■ Task description:
Your reply should reproduce the data below without a single alteration, apart from dropping the images.

---*---

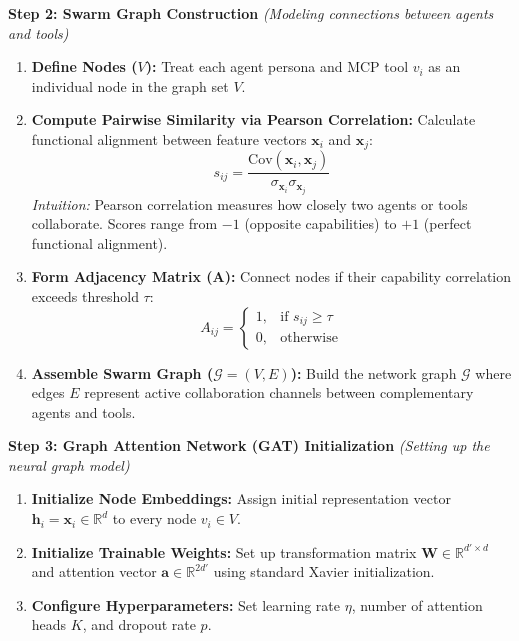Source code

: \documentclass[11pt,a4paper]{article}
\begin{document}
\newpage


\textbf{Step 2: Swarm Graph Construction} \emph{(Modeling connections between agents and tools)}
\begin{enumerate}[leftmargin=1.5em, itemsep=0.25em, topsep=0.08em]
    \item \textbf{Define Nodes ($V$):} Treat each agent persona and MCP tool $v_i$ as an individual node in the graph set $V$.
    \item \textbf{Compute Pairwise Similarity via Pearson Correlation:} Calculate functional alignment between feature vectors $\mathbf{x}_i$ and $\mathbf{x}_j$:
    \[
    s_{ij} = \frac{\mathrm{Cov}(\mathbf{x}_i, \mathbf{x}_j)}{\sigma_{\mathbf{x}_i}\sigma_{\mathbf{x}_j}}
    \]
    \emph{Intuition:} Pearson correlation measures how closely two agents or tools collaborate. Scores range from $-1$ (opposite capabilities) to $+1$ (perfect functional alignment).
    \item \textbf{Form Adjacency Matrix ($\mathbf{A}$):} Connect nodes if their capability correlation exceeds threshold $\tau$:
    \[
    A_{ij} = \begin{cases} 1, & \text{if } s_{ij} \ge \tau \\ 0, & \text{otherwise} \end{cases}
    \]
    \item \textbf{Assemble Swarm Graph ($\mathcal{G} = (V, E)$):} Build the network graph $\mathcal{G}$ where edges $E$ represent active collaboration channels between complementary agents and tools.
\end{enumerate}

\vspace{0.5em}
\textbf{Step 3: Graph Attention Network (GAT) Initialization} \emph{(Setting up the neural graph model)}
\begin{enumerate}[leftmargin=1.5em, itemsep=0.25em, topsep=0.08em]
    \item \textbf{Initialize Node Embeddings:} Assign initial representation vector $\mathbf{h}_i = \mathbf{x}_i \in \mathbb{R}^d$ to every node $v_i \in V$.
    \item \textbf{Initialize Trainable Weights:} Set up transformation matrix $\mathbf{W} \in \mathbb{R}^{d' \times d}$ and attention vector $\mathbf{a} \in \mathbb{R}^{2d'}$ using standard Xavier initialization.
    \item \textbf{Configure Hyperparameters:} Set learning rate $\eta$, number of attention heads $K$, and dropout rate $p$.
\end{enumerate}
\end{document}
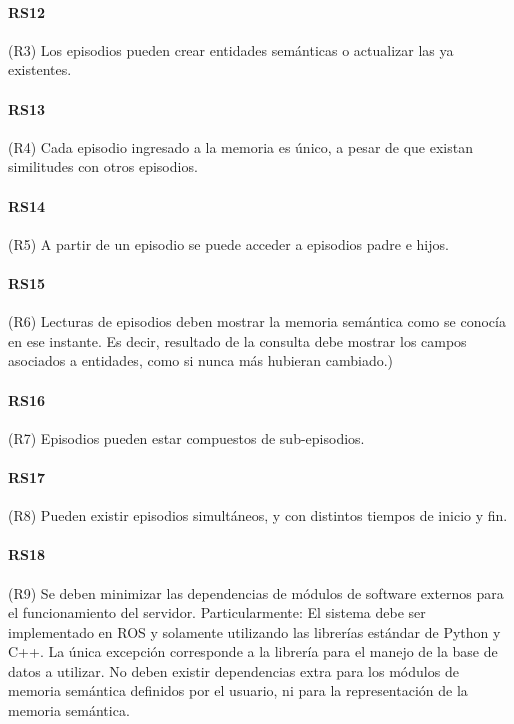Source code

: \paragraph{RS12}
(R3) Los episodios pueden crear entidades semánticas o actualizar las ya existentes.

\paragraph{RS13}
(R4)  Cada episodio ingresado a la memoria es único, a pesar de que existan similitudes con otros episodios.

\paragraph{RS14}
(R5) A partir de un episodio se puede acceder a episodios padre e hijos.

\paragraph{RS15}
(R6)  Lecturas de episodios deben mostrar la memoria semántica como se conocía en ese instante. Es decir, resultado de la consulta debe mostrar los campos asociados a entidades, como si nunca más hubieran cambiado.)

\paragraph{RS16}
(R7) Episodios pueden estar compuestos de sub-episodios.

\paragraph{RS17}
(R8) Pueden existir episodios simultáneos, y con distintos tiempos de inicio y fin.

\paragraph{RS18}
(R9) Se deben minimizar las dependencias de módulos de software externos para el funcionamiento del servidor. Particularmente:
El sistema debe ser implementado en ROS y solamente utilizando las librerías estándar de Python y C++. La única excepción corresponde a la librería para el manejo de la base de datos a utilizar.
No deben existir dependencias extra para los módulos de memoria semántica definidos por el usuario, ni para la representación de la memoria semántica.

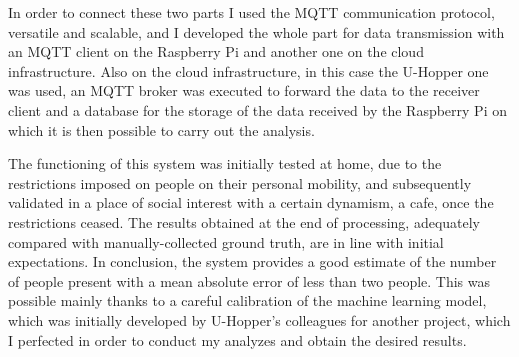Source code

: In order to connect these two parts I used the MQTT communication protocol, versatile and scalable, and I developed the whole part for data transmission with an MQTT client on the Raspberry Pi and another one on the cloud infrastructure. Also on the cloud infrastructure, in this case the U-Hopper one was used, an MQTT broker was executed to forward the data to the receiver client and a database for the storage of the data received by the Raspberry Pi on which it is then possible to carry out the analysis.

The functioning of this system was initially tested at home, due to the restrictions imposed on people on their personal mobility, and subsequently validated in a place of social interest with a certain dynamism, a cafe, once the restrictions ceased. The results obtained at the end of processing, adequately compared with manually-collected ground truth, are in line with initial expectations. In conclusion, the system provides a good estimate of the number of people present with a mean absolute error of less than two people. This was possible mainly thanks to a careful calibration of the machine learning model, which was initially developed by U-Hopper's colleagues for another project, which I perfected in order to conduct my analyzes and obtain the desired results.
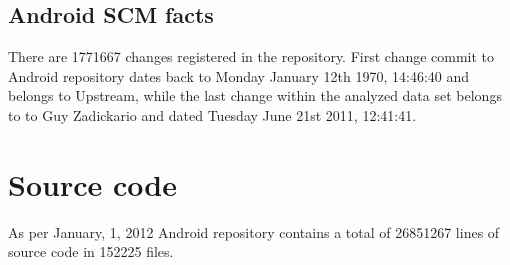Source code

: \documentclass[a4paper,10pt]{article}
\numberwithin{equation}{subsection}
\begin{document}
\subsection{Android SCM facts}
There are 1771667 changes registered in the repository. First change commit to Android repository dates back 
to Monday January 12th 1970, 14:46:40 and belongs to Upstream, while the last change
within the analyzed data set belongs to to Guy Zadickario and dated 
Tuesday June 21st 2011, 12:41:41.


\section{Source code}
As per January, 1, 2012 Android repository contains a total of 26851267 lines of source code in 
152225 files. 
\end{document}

---*---

■ Answer space:
Source code

: \documentclass[11pt,a4paper]{article}
\begin{document}
\newpage


\textbf{Step 2: Swarm Graph Construction} \emph{(Modeling connections between agents and tools)}
\begin{enumerate}[leftmargin=1.5em, itemsep=0.25em, topsep=0.08em]
    \item \textbf{Define Nodes ($V$):} Treat each agent persona and MCP tool $v_i$ as an individual node in the graph set $V$.
    \item \textbf{Compute Pairwise Similarity via Pearson Correlation:} Calculate functional alignment between feature vectors $\mathbf{x}_i$ and $\mathbf{x}_j$:
    \[
    s_{ij} = \frac{\mathrm{Cov}(\mathbf{x}_i, \mathbf{x}_j)}{\sigma_{\mathbf{x}_i}\sigma_{\mathbf{x}_j}}
    \]
    \emph{Intuition:} Pearson correlation measures how closely two agents or tools collaborate. Scores range from $-1$ (opposite capabilities) to $+1$ (perfect functional alignment).
    \item \textbf{Form Adjacency Matrix ($\mathbf{A}$):} Connect nodes if their capability correlation exceeds threshold $\tau$:
    \[
    A_{ij} = \begin{cases} 1, & \text{if } s_{ij} \ge \tau \\ 0, & \text{otherwise} \end{cases}
    \]
    \item \textbf{Assemble Swarm Graph ($\mathcal{G} = (V, E)$):} Build the network graph $\mathcal{G}$ where edges $E$ represent active collaboration channels between complementary agents and tools.
\end{enumerate}

\vspace{0.5em}
\textbf{Step 3: Graph Attention Network (GAT) Initialization} \emph{(Setting up the neural graph model)}
\begin{enumerate}[leftmargin=1.5em, itemsep=0.25em, topsep=0.08em]
    \item \textbf{Initialize Node Embeddings:} Assign initial representation vector $\mathbf{h}_i = \mathbf{x}_i \in \mathbb{R}^d$ to every node $v_i \in V$.
    \item \textbf{Initialize Trainable Weights:} Set up transformation matrix $\mathbf{W} \in \mathbb{R}^{d' \times d}$ and attention vector $\mathbf{a} \in \mathbb{R}^{2d'}$ using standard Xavier initialization.
    \item \textbf{Configure Hyperparameters:} Set learning rate $\eta$, number of attention heads $K$, and dropout rate $p$.
\end{enumerate}
\end{document}
Source code

: \paragraph{RS12}
(R3) Los episodios pueden crear entidades semánticas o actualizar las ya existentes.

\paragraph{RS13}
(R4)  Cada episodio ingresado a la memoria es único, a pesar de que existan similitudes con otros episodios.

\paragraph{RS14}
(R5) A partir de un episodio se puede acceder a episodios padre e hijos.

\paragraph{RS15}
(R6)  Lecturas de episodios deben mostrar la memoria semántica como se conocía en ese instante. Es decir, resultado de la consulta debe mostrar los campos asociados a entidades, como si nunca más hubieran cambiado.)

\paragraph{RS16}
(R7) Episodios pueden estar compuestos de sub-episodios.

\paragraph{RS17}
(R8) Pueden existir episodios simultáneos, y con distintos tiempos de inicio y fin.

\paragraph{RS18}
(R9) Se deben minimizar las dependencias de módulos de software externos para el funcionamiento del servidor. Particularmente:
El sistema debe ser implementado en ROS y solamente utilizando las librerías estándar de Python y C++. La única excepción corresponde a la librería para el manejo de la base de datos a utilizar.
No deben existir dependencias extra para los módulos de memoria semántica definidos por el usuario, ni para la representación de la memoria semántica.

Source code

: In order to connect these two parts I used the MQTT communication protocol, versatile and scalable, and I developed the whole part for data transmission with an MQTT client on the Raspberry Pi and another one on the cloud infrastructure. Also on the cloud infrastructure, in this case the U-Hopper one was used, an MQTT broker was executed to forward the data to the receiver client and a database for the storage of the data received by the Raspberry Pi on which it is then possible to carry out the analysis.

The functioning of this system was initially tested at home, due to the restrictions imposed on people on their personal mobility, and subsequently validated in a place of social interest with a certain dynamism, a cafe, once the restrictions ceased. The results obtained at the end of processing, adequately compared with manually-collected ground truth, are in line with initial expectations. In conclusion, the system provides a good estimate of the number of people present with a mean absolute error of less than two people. This was possible mainly thanks to a careful calibration of the machine learning model, which was initially developed by U-Hopper's colleagues for another project, which I perfected in order to conduct my analyzes and obtain the desired results.
Source code

: \documentclass[a4paper,10pt]{article}
\numberwithin{equation}{subsection}
\begin{document}
\subsection{Android SCM facts}
There are 1771667 changes registered in the repository. First change commit to Android repository dates back 
to Monday January 12th 1970, 14:46:40 and belongs to Upstream, while the last change
within the analyzed data set belongs to to Guy Zadickario and dated 
Tuesday June 21st 2011, 12:41:41.


\section{Source code}
As per January, 1, 2012 Android repository contains a total of 26851267 lines of source code in 
152225 files. 
\end{document}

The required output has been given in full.